Hereinafter, desulfurization apparatuses according to some embodiments will be described in detail with reference to the drawings.
As shown in FIG. 1, a plant 100 having a desulfurization apparatus 1 according to some embodiments includes a coal-fired or heavy oil-fired boiler 101 and a desulfurization apparatus 1.

The desulfurization apparatus 1 includes a desulfurization absorption tower 2 that removes SO ₂ (sulfur content) in exhaust gas EG discharged from the boiler 101 by absorbing it into seawater SW (treated water), and a use that is discharged from the desulfurization absorption tower 2. A water treatment tank 3 including an oxidation tank 7 for oxidizing the finished seawater SW2.
The boiler 101 includes a steam turbine that is driven by steam generated by the boiler 101, a generator that generates power by driving the steam turbine, and the like.

The water treatment tank 3 includes a tank body 10 having a bottom surface 10a extending in the horizontal direction, and a plurality of overflow walls 13, 6a, 7a, 8a (weirs) partitioning the tank body 10. The water treatment tank 3 is introduced with a seawater intake tank 5 into which the seawater SW is introduced, a seawater SW overflowing from the seawater intake tank 5 and a used seawater SW2 that has absorbed SO ₂ in the desulfurization absorption tower 2 through the overflow wall. The tank 6 is divided into a mixing tank 6, an oxidation tank 7 (aeration tank) that oxidizes the seawater SW by contacting the seawater SW with a large amount of air, and a finishing tank 8 (dilution tank) disposed downstream of the oxidation tank 7. Yes.
In addition, in FIG. 1, although the height of the bottom face 10a of the water treatment tank 3 is made the same over the whole length, the height of the bottom face 10a of the water treatment tank 3 may be as low as the downstream tank.

  These tanks are arranged so as to be adjacent to each other in order of the seawater intake tank 5, the mixing tank 6, the oxidation tank 7, and the finishing tank 8 in this order from the upstream side. These tanks are configured such that seawater SW overflowed from a more upstream tank is received by an adjacent downstream tank.
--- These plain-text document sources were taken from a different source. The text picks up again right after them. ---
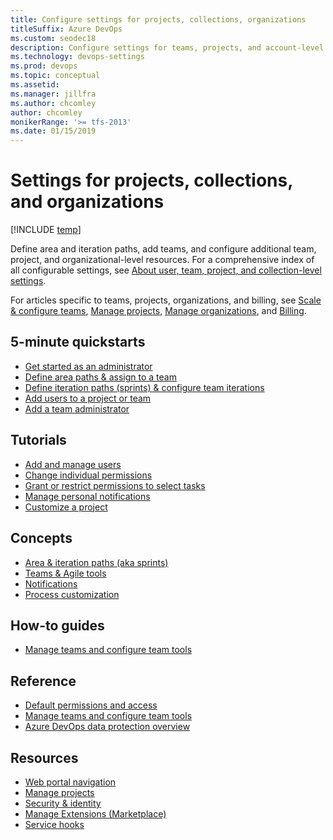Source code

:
 ```yaml
---
title: Configure settings for projects, collections, organizations
titleSuffix: Azure DevOps
ms.custom: seodec18
description: Configure settings for teams, projects, and account-level objects
ms.technology: devops-settings
ms.prod: devops
ms.topic: conceptual
ms.assetid: 
ms.manager: jillfra
ms.author: chcomley
author: chcomley
monikerRange: '>= tfs-2013'
ms.date: 01/15/2019
---
```


# Settings for projects, collections, and organizations

[!INCLUDE [temp](../../_shared/version-vsts-tfs-all-versions.md)]

Define area and iteration paths, add teams, and configure additional team, project, and organizational-level resources. For a comprehensive index of all configurable settings, see [About user, team, project, and collection-level settings](about-settings.md).

For articles specific to teams, projects, organizations, and billing, see [Scale & configure teams](scale/index.md), [Manage projects](../projects/index.md), [Manage organizations](../accounts/index.md), and [Billing](../billing/index.md).

## 5-minute quickstarts

- [Get started as an administrator](../../user-guide/project-admin-tutorial.md?toc=/azure/devops/organizations/settings/toc.json&bc=/azure/devops/organizations/settings/breadcrumb/toc.json)
- [Define area paths & assign to a team](set-area-paths.md)
- [Define iteration paths (sprints) & configure team iterations](set-iteration-paths-sprints.md) 
- [Add users to a project or team](../security/add-users-team-project.md?toc=/azure/devops/organizations/settings/toc.json&bc=/azure/devops/organizations/settings/breadcrumb/toc.json)  
- [Add a team administrator](../../organizations/settings/add-team-administrator.md?toc=/azure/devops/organizations/settings/toc.json&bc=/azure/devops/organizations/settings/breadcrumb/toc.json)

## Tutorials

- [Add and manage users](../accounts/add-organization-users.md?toc=/azure/devops/organizations/settings/toc.json&bc=/azure/devops/organizations/settings/breadcrumb/toc.json)  
- [Change individual permissions](../security/change-individual-permissions.md) 
- [Grant or restrict permissions to select tasks](../security/restrict-access.md) 
- [Manage personal notifications](../../notifications/howto-manage-personal-notifications.md)
- [Customize a project](./work/customize-process.md)

## Concepts

- [Area & iteration paths (aka sprints)](about-areas-iterations.md)
- [Teams & Agile tools](about-teams-and-settings.md)
- [Notifications](../../notifications/about-notifications.md)
- [Process customization](./work/inheritance-process-model.md)

## How-to guides
  
- [Manage teams and configure team tools](manage-teams.md)

## Reference

- [Default permissions and access](../security/permissions-access.md?toc=/azure/devops/organizations/settings/toc.json&bc=/azure/devops/organizations/settings/breadcrumb/toc.json)  
- [Manage teams and configure team tools](../../organizations/settings/manage-teams.md?toc=/azure/devops/organizations/settings/toc.json&bc=/azure/devops/organizations/settings/breadcrumb/toc.json)
- [Azure DevOps data protection overview](../../articles/team-services-security-whitepaper.md?toc=/azure/devops/organizations/settings/toc.json&bc=/azure/devops/organizations/settings/breadcrumb/toc.json)  

## Resources

- [Web portal navigation](../../project/navigation/index.md)
- [Manage projects](../projects/index.md)
- [Security & identity](../security/index.md)
- [Manage Extensions (Marketplace)](../../marketplace/index.md)
- [Service hooks](../../service-hooks/index.md)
That is, the plurality of overflow walls are formed so as to become lower toward the downstream side.

  The seawater intake tank 5 includes a tank body 10, a seawater intake tank overflow wall 13 that partitions the seawater intake tank 5 into a seawater intake upstream tank 11 and a seawater intake downstream tank 12, and a seawater intake downstream of the seawater intake tank 5. And a mixing tank overflow wall 6 a that is divided into a tank 12 and a mixing tank 6.

As shown in FIG. 2, the seawater intake tank overflow wall 13 includes a seawater intake tank overflow wall body 13 a and a plurality of seawater intake tank protrusions 14 higher than the water surface 11 s (see FIG. 1) of the seawater intake upstream tank 11. And have. The seawater intake tank protrusion 14 is formed intermittently in the width direction of the seawater intake tank overflow wall 13.
In the seawater intake tank overflow wall 13 of some embodiments, two seawater intake tank protrusions 14 having a width of about 1/5 of the width of the seawater intake tank overflow wall 13 are formed.
The seawater SW does not overflow from the place where the seawater intake tank protrusion 14 is formed, and the seawater SW flowing to the seawater intake downstream tank 12 is divided by the seawater intake tank protrusion 14.
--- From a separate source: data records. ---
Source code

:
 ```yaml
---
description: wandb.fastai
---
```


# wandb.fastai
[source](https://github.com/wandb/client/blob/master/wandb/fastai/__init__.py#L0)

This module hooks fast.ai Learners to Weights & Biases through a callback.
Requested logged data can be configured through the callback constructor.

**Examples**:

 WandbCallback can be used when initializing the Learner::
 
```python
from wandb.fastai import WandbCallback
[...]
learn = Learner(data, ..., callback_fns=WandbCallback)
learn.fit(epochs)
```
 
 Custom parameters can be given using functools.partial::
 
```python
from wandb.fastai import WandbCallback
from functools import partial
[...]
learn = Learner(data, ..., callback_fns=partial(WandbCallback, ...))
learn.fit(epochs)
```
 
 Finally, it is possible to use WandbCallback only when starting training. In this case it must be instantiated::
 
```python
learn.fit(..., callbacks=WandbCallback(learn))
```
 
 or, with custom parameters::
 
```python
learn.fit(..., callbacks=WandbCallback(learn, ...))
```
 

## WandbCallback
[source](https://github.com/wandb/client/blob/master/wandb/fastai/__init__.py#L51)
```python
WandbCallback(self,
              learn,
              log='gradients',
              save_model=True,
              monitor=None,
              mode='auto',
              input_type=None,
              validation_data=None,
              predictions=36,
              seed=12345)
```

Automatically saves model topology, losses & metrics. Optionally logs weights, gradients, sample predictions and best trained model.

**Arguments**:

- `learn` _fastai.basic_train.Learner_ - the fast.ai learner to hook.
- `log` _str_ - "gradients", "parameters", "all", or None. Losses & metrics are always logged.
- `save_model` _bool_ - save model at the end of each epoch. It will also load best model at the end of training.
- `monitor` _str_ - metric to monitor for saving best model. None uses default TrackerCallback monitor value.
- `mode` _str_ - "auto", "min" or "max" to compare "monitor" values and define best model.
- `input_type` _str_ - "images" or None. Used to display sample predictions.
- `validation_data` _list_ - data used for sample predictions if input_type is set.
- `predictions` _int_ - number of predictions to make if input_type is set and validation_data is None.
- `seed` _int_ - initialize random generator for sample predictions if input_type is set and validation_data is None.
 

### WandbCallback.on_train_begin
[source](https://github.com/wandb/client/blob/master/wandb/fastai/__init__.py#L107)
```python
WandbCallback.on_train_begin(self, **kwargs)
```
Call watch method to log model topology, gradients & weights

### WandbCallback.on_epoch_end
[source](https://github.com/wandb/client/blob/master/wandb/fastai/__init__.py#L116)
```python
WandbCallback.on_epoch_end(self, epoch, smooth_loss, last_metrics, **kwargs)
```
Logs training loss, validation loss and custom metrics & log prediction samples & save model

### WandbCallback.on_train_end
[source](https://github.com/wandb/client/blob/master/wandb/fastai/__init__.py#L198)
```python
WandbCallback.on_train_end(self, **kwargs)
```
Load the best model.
  As shown in FIG. 3, the upper end of the seawater intake tank overflow wall body 13a is inclined so as to gradually become lower toward the downstream side of the seawater SW. That is, a slope 13b is formed at the upper end of the seawater intake tank overflow wall body 13a so that the downstream side of the seawater SW is lowered. The angle θ of the slope 13b can be set, for example, from 30 ° to 45 °.

Seawater SW is introduced into the seawater intake upstream tank 11 through the seawater introduction line 15 from the sea which is an external water area. The seawater introduction line 15 is provided with a pump 16. In the seawater intake downstream tank 12, the seawater SW overflowed from the seawater intake upstream tank 11 is introduced and flows. The seawater SW over the seawater intake tank overflow wall 13 turns into a waterfall.
The seawater intake downstream tank 12 is provided with a desulfurization seawater line 17 and a pump 18 for sending a part of the seawater SW to the desulfurization absorption tower 2.
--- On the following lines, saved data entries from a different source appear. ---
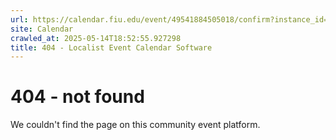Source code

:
 ```yaml
---
url: https://calendar.fiu.edu/event/49541884505018/confirm?instance_id=49541884506043&return=https%3A%2F%2Fcalendar.fiu.edu%2Fgl
site: Calendar
crawled_at: 2025-05-14T18:52:55.927298
title: 404 - Localist Event Calendar Software
---
```


# 404 - not found
We couldn't find the page on this community event platform.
As shown in FIG. 1, a plurality of spray nozzles 20 are provided in the desulfurization absorption tower 2 for bringing the seawater SW into the gas-liquid contact with the exhaust gas as an absorption liquid. The exhaust gas outlet 21 of the desulfurization absorption tower 2 is provided with a chimney 22 for releasing the desulfurized exhaust gas to the atmosphere. Between the desulfurization absorption tower 2 and the mixing tank 6, a drain line 23 for sending the used seawater SW2 that has absorbed SO ₂ discharged from the desulfurization absorption tower 2 to the mixing tank 6 is laid.

  The mixing tank 6 includes a tank body 10, a mixing tank overflow wall 6 a, and an oxidation tank overflow wall 7 a that partitions the tank body 10 into a mixing tank 6 and an oxidation tank 7. The mixing tank 6 is configured to receive the seawater SW overflowed from the seawater intake tank 5 and to introduce the used seawater SW2 discharged from the desulfurization absorption tower 2.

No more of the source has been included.